TASK DESCRIPTION:
Your reply should be the following data, copied exactly.
Segment Start: EXCERPTED RECORDS
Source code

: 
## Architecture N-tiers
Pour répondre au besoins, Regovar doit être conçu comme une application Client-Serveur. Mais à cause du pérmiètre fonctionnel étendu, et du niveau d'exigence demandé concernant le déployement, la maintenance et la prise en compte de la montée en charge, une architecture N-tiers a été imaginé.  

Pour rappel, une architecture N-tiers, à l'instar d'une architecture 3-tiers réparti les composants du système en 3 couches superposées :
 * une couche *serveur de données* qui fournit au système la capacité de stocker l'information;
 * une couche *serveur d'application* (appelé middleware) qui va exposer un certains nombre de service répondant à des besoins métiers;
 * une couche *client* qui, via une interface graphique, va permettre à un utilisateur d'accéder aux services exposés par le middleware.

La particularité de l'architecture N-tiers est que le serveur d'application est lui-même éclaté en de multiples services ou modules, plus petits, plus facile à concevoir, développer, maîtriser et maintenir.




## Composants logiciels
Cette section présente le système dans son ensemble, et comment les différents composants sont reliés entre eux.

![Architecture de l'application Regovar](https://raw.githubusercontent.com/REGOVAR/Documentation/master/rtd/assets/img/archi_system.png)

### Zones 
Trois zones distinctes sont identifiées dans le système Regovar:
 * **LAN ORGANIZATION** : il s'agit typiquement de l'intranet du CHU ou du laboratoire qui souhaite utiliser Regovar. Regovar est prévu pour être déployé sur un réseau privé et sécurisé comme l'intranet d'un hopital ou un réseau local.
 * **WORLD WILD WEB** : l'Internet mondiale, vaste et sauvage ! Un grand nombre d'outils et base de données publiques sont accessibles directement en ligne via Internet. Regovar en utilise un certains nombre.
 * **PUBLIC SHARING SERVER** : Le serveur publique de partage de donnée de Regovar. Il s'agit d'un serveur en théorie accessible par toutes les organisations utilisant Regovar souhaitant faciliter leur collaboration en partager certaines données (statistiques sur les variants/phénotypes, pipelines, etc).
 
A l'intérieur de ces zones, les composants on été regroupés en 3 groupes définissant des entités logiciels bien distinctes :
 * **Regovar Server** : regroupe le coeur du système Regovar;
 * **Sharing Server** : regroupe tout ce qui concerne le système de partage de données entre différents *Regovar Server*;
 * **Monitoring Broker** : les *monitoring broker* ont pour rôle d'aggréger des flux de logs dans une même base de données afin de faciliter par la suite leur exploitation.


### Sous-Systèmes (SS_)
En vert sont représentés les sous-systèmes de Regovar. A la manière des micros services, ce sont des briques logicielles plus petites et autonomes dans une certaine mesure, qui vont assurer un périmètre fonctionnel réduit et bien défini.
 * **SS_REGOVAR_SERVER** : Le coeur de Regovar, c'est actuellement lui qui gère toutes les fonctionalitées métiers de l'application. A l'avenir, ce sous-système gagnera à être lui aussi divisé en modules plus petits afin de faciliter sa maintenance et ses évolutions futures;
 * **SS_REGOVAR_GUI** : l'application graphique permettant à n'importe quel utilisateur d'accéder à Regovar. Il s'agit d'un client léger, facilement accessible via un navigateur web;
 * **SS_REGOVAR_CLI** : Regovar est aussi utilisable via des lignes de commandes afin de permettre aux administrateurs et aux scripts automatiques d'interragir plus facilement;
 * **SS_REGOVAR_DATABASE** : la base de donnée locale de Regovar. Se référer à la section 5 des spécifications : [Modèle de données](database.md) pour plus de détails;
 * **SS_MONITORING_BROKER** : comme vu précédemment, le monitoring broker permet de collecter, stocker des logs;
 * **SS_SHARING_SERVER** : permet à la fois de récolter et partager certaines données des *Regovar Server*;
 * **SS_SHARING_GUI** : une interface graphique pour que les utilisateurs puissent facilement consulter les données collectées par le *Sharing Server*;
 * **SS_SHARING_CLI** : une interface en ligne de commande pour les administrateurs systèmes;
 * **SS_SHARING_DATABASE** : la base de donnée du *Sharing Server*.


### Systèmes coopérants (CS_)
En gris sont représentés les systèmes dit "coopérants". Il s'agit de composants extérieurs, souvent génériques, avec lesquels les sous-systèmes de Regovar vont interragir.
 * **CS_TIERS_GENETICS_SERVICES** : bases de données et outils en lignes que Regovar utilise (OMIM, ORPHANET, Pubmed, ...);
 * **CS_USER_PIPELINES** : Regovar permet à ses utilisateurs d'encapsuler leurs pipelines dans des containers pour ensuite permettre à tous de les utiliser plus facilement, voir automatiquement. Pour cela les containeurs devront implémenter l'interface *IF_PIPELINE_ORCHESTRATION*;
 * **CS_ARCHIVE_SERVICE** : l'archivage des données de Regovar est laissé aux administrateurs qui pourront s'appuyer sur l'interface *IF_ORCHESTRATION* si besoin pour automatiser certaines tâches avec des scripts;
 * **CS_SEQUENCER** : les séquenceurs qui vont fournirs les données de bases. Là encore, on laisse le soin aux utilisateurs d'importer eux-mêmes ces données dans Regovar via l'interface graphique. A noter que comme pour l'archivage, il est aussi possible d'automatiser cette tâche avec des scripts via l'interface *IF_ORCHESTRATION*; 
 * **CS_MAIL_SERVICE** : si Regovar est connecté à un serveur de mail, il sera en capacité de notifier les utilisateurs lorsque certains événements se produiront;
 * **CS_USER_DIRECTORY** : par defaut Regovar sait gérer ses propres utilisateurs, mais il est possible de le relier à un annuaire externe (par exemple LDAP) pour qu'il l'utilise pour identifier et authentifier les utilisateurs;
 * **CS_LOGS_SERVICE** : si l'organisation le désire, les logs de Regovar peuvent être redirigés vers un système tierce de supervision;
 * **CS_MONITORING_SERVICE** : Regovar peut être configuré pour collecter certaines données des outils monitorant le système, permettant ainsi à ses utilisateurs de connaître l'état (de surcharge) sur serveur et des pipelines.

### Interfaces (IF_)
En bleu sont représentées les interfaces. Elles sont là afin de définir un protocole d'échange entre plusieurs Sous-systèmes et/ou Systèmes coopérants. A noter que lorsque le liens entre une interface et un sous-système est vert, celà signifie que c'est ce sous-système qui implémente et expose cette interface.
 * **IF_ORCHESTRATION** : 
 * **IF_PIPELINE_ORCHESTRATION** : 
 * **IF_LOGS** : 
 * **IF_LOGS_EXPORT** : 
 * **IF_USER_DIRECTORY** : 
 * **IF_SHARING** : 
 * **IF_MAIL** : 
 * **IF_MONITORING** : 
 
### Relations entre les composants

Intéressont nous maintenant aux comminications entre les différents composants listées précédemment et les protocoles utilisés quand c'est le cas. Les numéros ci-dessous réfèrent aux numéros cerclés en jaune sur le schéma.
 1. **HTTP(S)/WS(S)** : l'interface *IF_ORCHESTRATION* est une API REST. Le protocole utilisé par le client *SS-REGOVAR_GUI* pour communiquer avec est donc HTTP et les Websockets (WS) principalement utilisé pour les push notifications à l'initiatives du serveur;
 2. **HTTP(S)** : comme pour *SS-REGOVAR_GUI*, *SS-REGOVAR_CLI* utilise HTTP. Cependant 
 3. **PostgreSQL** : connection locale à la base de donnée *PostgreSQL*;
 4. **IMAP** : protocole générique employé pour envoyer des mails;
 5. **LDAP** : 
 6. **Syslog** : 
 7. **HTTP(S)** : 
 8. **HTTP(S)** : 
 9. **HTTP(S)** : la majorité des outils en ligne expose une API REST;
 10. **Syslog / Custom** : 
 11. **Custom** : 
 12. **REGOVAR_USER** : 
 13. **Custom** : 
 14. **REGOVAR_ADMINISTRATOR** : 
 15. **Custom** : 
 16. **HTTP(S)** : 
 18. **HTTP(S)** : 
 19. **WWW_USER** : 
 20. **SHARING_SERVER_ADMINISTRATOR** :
Segment End: EXCERPTED RECORDS
RESPONSE:
Source code

: 
## Architecture N-tiers
Pour répondre au besoins, Regovar doit être conçu comme une application Client-Serveur. Mais à cause du pérmiètre fonctionnel étendu, et du niveau d'exigence demandé concernant le déployement, la maintenance et la prise en compte de la montée en charge, une architecture N-tiers a été imaginé.  

Pour rappel, une architecture N-tiers, à l'instar d'une architecture 3-tiers réparti les composants du système en 3 couches superposées :
 * une couche *serveur de données* qui fournit au système la capacité de stocker l'information;
 * une couche *serveur d'application* (appelé middleware) qui va exposer un certains nombre de service répondant à des besoins métiers;
 * une couche *client* qui, via une interface graphique, va permettre à un utilisateur d'accéder aux services exposés par le middleware.

La particularité de l'architecture N-tiers est que le serveur d'application est lui-même éclaté en de multiples services ou modules, plus petits, plus facile à concevoir, développer, maîtriser et maintenir.




## Composants logiciels
Cette section présente le système dans son ensemble, et comment les différents composants sont reliés entre eux.

![Architecture de l'application Regovar](https://raw.githubusercontent.com/REGOVAR/Documentation/master/rtd/assets/img/archi_system.png)

### Zones 
Trois zones distinctes sont identifiées dans le système Regovar:
 * **LAN ORGANIZATION** : il s'agit typiquement de l'intranet du CHU ou du laboratoire qui souhaite utiliser Regovar. Regovar est prévu pour être déployé sur un réseau privé et sécurisé comme l'intranet d'un hopital ou un réseau local.
 * **WORLD WILD WEB** : l'Internet mondiale, vaste et sauvage ! Un grand nombre d'outils et base de données publiques sont accessibles directement en ligne via Internet. Regovar en utilise un certains nombre.
 * **PUBLIC SHARING SERVER** : Le serveur publique de partage de donnée de Regovar. Il s'agit d'un serveur en théorie accessible par toutes les organisations utilisant Regovar souhaitant faciliter leur collaboration en partager certaines données (statistiques sur les variants/phénotypes, pipelines, etc).
 
A l'intérieur de ces zones, les composants on été regroupés en 3 groupes définissant des entités logiciels bien distinctes :
 * **Regovar Server** : regroupe le coeur du système Regovar;
 * **Sharing Server** : regroupe tout ce qui concerne le système de partage de données entre différents *Regovar Server*;
 * **Monitoring Broker** : les *monitoring broker* ont pour rôle d'aggréger des flux de logs dans une même base de données afin de faciliter par la suite leur exploitation.


### Sous-Systèmes (SS_)
En vert sont représentés les sous-systèmes de Regovar. A la manière des micros services, ce sont des briques logicielles plus petites et autonomes dans une certaine mesure, qui vont assurer un périmètre fonctionnel réduit et bien défini.
 * **SS_REGOVAR_SERVER** : Le coeur de Regovar, c'est actuellement lui qui gère toutes les fonctionalitées métiers de l'application. A l'avenir, ce sous-système gagnera à être lui aussi divisé en modules plus petits afin de faciliter sa maintenance et ses évolutions futures;
 * **SS_REGOVAR_GUI** : l'application graphique permettant à n'importe quel utilisateur d'accéder à Regovar. Il s'agit d'un client léger, facilement accessible via un navigateur web;
 * **SS_REGOVAR_CLI** : Regovar est aussi utilisable via des lignes de commandes afin de permettre aux administrateurs et aux scripts automatiques d'interragir plus facilement;
 * **SS_REGOVAR_DATABASE** : la base de donnée locale de Regovar. Se référer à la section 5 des spécifications : [Modèle de données](database.md) pour plus de détails;
 * **SS_MONITORING_BROKER** : comme vu précédemment, le monitoring broker permet de collecter, stocker des logs;
 * **SS_SHARING_SERVER** : permet à la fois de récolter et partager certaines données des *Regovar Server*;
 * **SS_SHARING_GUI** : une interface graphique pour que les utilisateurs puissent facilement consulter les données collectées par le *Sharing Server*;
 * **SS_SHARING_CLI** : une interface en ligne de commande pour les administrateurs systèmes;
 * **SS_SHARING_DATABASE** : la base de donnée du *Sharing Server*.


### Systèmes coopérants (CS_)
En gris sont représentés les systèmes dit "coopérants". Il s'agit de composants extérieurs, souvent génériques, avec lesquels les sous-systèmes de Regovar vont interragir.
 * **CS_TIERS_GENETICS_SERVICES** : bases de données et outils en lignes que Regovar utilise (OMIM, ORPHANET, Pubmed, ...);
 * **CS_USER_PIPELINES** : Regovar permet à ses utilisateurs d'encapsuler leurs pipelines dans des containers pour ensuite permettre à tous de les utiliser plus facilement, voir automatiquement. Pour cela les containeurs devront implémenter l'interface *IF_PIPELINE_ORCHESTRATION*;
 * **CS_ARCHIVE_SERVICE** : l'archivage des données de Regovar est laissé aux administrateurs qui pourront s'appuyer sur l'interface *IF_ORCHESTRATION* si besoin pour automatiser certaines tâches avec des scripts;
 * **CS_SEQUENCER** : les séquenceurs qui vont fournirs les données de bases. Là encore, on laisse le soin aux utilisateurs d'importer eux-mêmes ces données dans Regovar via l'interface graphique. A noter que comme pour l'archivage, il est aussi possible d'automatiser cette tâche avec des scripts via l'interface *IF_ORCHESTRATION*; 
 * **CS_MAIL_SERVICE** : si Regovar est connecté à un serveur de mail, il sera en capacité de notifier les utilisateurs lorsque certains événements se produiront;
 * **CS_USER_DIRECTORY** : par defaut Regovar sait gérer ses propres utilisateurs, mais il est possible de le relier à un annuaire externe (par exemple LDAP) pour qu'il l'utilise pour identifier et authentifier les utilisateurs;
 * **CS_LOGS_SERVICE** : si l'organisation le désire, les logs de Regovar peuvent être redirigés vers un système tierce de supervision;
 * **CS_MONITORING_SERVICE** : Regovar peut être configuré pour collecter certaines données des outils monitorant le système, permettant ainsi à ses utilisateurs de connaître l'état (de surcharge) sur serveur et des pipelines.

### Interfaces (IF_)
En bleu sont représentées les interfaces. Elles sont là afin de définir un protocole d'échange entre plusieurs Sous-systèmes et/ou Systèmes coopérants. A noter que lorsque le liens entre une interface et un sous-système est vert, celà signifie que c'est ce sous-système qui implémente et expose cette interface.
 * **IF_ORCHESTRATION** : 
 * **IF_PIPELINE_ORCHESTRATION** : 
 * **IF_LOGS** : 
 * **IF_LOGS_EXPORT** : 
 * **IF_USER_DIRECTORY** : 
 * **IF_SHARING** : 
 * **IF_MAIL** : 
 * **IF_MONITORING** : 
 
### Relations entre les composants

Intéressont nous maintenant aux comminications entre les différents composants listées précédemment et les protocoles utilisés quand c'est le cas. Les numéros ci-dessous réfèrent aux numéros cerclés en jaune sur le schéma.
 1. **HTTP(S)/WS(S)** : l'interface *IF_ORCHESTRATION* est une API REST. Le protocole utilisé par le client *SS-REGOVAR_GUI* pour communiquer avec est donc HTTP et les Websockets (WS) principalement utilisé pour les push notifications à l'initiatives du serveur;
 2. **HTTP(S)** : comme pour *SS-REGOVAR_GUI*, *SS-REGOVAR_CLI* utilise HTTP. Cependant 
 3. **PostgreSQL** : connection locale à la base de donnée *PostgreSQL*;
 4. **IMAP** : protocole générique employé pour envoyer des mails;
 5. **LDAP** : 
 6. **Syslog** : 
 7. **HTTP(S)** : 
 8. **HTTP(S)** : 
 9. **HTTP(S)** : la majorité des outils en ligne expose une API REST;
 10. **Syslog / Custom** : 
 11. **Custom** : 
 12. **REGOVAR_USER** : 
 13. **Custom** : 
 14. **REGOVAR_ADMINISTRATOR** : 
 15. **Custom** : 
 16. **HTTP(S)** : 
 18. **HTTP(S)** : 
 19. **WWW_USER** : 
 20. **SHARING_SERVER_ADMINISTRATOR** :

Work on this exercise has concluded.